__Work task__.
Find every line below where the string "start" shows up, and copy those lines.

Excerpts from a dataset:
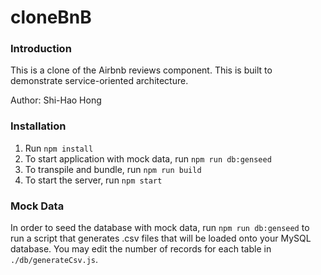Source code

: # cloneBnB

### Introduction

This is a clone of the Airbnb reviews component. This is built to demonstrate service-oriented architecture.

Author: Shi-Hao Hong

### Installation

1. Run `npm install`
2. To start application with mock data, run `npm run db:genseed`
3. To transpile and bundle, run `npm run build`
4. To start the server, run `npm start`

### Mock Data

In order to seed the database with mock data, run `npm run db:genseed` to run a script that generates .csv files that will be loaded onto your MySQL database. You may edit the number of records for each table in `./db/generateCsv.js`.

...

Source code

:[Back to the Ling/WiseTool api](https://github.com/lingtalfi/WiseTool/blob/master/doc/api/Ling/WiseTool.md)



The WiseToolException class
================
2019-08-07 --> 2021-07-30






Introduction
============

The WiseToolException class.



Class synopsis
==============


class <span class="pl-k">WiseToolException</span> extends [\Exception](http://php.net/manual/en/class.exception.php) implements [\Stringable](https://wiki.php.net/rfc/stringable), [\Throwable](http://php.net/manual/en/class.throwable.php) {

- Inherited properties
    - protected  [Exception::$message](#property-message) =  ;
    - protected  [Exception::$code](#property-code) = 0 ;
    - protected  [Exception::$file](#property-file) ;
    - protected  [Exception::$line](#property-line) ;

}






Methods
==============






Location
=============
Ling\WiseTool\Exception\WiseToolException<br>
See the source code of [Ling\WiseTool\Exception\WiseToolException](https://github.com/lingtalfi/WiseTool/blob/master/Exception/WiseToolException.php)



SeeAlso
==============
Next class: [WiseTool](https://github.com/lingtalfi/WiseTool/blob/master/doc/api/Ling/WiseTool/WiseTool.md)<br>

---

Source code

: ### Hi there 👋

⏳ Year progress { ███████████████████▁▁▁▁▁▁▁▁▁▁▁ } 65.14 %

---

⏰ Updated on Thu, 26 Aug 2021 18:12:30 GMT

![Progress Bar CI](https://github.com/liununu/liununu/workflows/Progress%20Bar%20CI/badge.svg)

__Task result__.
2. To start application with mock data, run `npm run db:genseed`
4. To start the server, run `npm start`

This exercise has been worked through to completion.